I parted from my parents at a surprisingly reasonable 9.30am, leaving an hour for security and all that guff. We double-checked the noticeboards before I headed through, spending a fairly moderate five or ten minutes in the queue. I was briefly concerned by notices about placing electronics into trays, because about 80% of my hand luggage was electronics, but thankfully this turned out to just mean laptops really.
I emerged on the other side to see the schedule boards now reporting that the flight to Amsterdam will be delayed for 1 hour, which would cause me to miss my connection to Japan. Not Okay. Nobody at information desk. A friendly co-victim with a pleasant northern accent says he's reported it. I wait.
Eventually someone actually turns up and says they've checked the connections and there will be no problems. We remain sceptical, but accept it. When we arrive, "no problems" translates into a dash across Schiphol, skipping any chance of lunch or even grabbing something to eat later - luckily the warning at Manchester gave me a chance to pick something up there.

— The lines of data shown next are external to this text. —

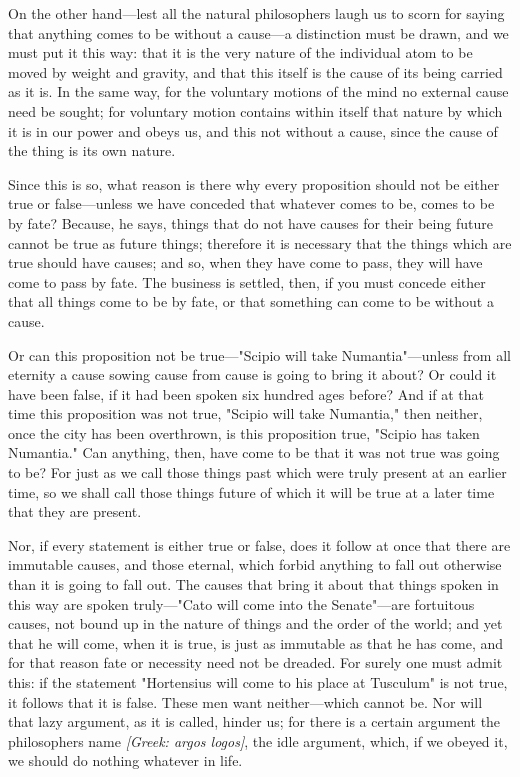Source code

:  On the other hand—lest all the natural philosophers laugh us to scorn for saying that anything comes to be without a cause—a distinction must be drawn, and we must put it this way: that it is the very nature of the individual atom to be moved by weight and gravity, and that this itself is the cause of its being carried as it is. In the same way, for the voluntary motions of the mind no external cause need be sought; for voluntary motion contains within itself that nature by which it is in our power and obeys us, and this not without a cause, since the cause of the thing is its own nature.

 Since this is so, what reason is there why every proposition should not be either true or false—unless we have conceded that whatever comes to be, comes to be by fate? Because, he says, things that do not have causes for their being future cannot be true as future things; therefore it is necessary that the things which are true should have causes; and so, when they have come to pass, they will have come to pass by fate. The business is settled, then, if you must concede either that all things come to be by fate, or that something can come to be without a cause.

 Or can this proposition not be true—"Scipio will take Numantia"—unless from all eternity a cause sowing cause from cause is going to bring it about? Or could it have been false, if it had been spoken six hundred ages before? And if at that time this proposition was not true, "Scipio will take Numantia," then neither, once the city has been overthrown, is this proposition true, "Scipio has taken Numantia." Can anything, then, have come to be that it was not true was going to be? For just as we call those things past which were truly present at an earlier time, so we shall call those things future of which it will be true at a later time that they are present.

 Nor, if every statement is either true or false, does it follow at once that there are immutable causes, and those eternal, which forbid anything to fall out otherwise than it is going to fall out. The causes that bring it about that things spoken in this way are spoken truly—"Cato will come into the Senate"—are fortuitous causes, not bound up in the nature of things and the order of the world; and yet that he will come, when it is true, is just as immutable as that he has come, and for that reason fate or necessity need not be dreaded. For surely one must admit this: if the statement "Hortensius will come to his place at Tusculum" is not true, it follows that it is false. These men want neither—which cannot be. Nor will that lazy argument, as it is called, hinder us; for there is a certain argument the philosophers name \textit{[Greek: argos logos]}, the idle argument, which, if we obeyed it, we should do nothing whatever in life.

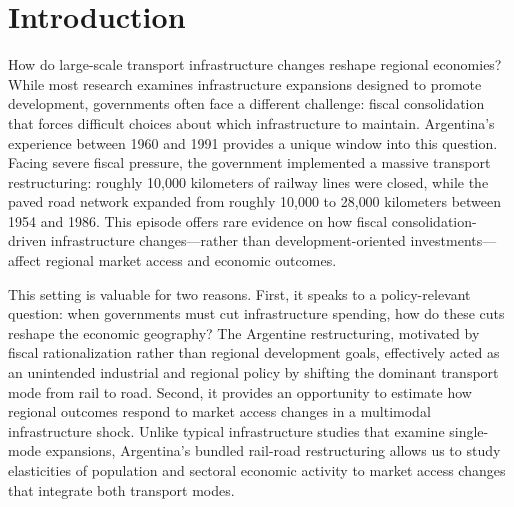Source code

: %
%

\section{Introduction}
\label{sec:intro}

How do large-scale transport infrastructure changes reshape regional
economies? While most research examines infrastructure expansions
designed to promote development, governments often face a different
challenge: fiscal consolidation that forces difficult choices about
which infrastructure to maintain. Argentina's experience between 1960
and 1991 provides a unique window into this question. Facing severe
fiscal pressure, the government implemented a massive transport
restructuring: roughly 10{,}000 kilometers of railway lines were
closed, while the paved road network expanded from roughly 10{,}000
to 28{,}000 kilometers between 1954 and 1986. This episode offers
rare evidence on how fiscal consolidation-driven infrastructure
changes—rather than development-oriented investments—affect regional
market access and economic outcomes.

This setting is valuable for two reasons. First, it speaks to a
policy-relevant question: when governments must cut infrastructure
spending, how do these cuts reshape the economic geography? The
Argentine restructuring, motivated by fiscal rationalization rather
than regional development goals, effectively acted as an unintended
industrial and regional policy by shifting the dominant transport
mode from rail to road. Second, it provides an opportunity to estimate
how regional outcomes respond to market access changes in a multimodal
infrastructure shock. Unlike typical infrastructure studies that
examine single-mode expansions, Argentina's bundled rail-road
restructuring allows us to study elasticities of population and
sectoral economic activity to market access changes that integrate
both transport modes.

The flight to Fukuoka is long and very boring. I was surprised how primitive the plane seemed. Despite having the aisle seat, I was restricted in movements by inability to fold the arm, which made it almost impossible to leave the seat on the many occasions when a tray of food had been placed on my table. A minuscule screen offered a sizeable selection of films, none of which could be seen clearly from any conceivable angle, let alone when the bloke in front tilted his chair back (which is to say, always). Following my plan, I tried to catch forty winks in the later part of the flight so as to make it through a day in Fukuoka, but despite spending several hours in the dark and feeling sleep hover tantalisingly about my consciousness, it would never quite take the bait. As I write this I am knackered. Also soaked with sweat and rain, because it's 28C and raining heavily in Fukuoka.
I'd arranged to rent a phone at the airport when I arrived. I duly grabbed the map and went to the designated location. Nothing there. Hmm. Ah, it seems to be on the third floor, not here. Arriving at the marked point on the third floor, I saw only an ordinary shop, where I was met with bewildered helpfulness. Helpfully, the rental company had explained that their counter wasn't marked with the name of their company, but failed to say what it was called. I went downstairs to the information point, who sent me back up. The upstairs information point had no idea, and sent me downstairs again to look for a stall marked with the name of the company who delivered rental phones to your house, which as far as I could tell was unrelated to the actual rental company; I tried anyway, but couldn't find anything in the location she'd indicated. Here, I talked to another couple of phone rental booths, who knew nothing, but did so very politely. Returning upstairs, I made another run around various shops before returning to my friend upstairs, who phoned the delivery company and confirmed that yes, they did handle G-Call phones and had a phone for me. Heading back downstairs for a victorious final trip, I discovered the reason I hadn't found it was the information desk map was misleading. So, the information provided by both the phone rental company and the information desk was wrong, and nobody in the airport knew anything about the arrangement or the company except the lady who actually provided phones. Gold stars all round, then. I made a point of passing the word on to the other information desks I'd consulted, to make up for their effort and perhaps help out next time a confused tourist turned up.
By this time I thought I was tired, weary, hot and sweaty, but that was before I'd dragged my own weight in baggage into a shuttle bus, down several escalators, across three stations, across town for 10 minutes between two of said stations, and round to the apartment block in pouring rain. A pleasant rental agent soon showed up to introduce me to my "mansion" - of which more later.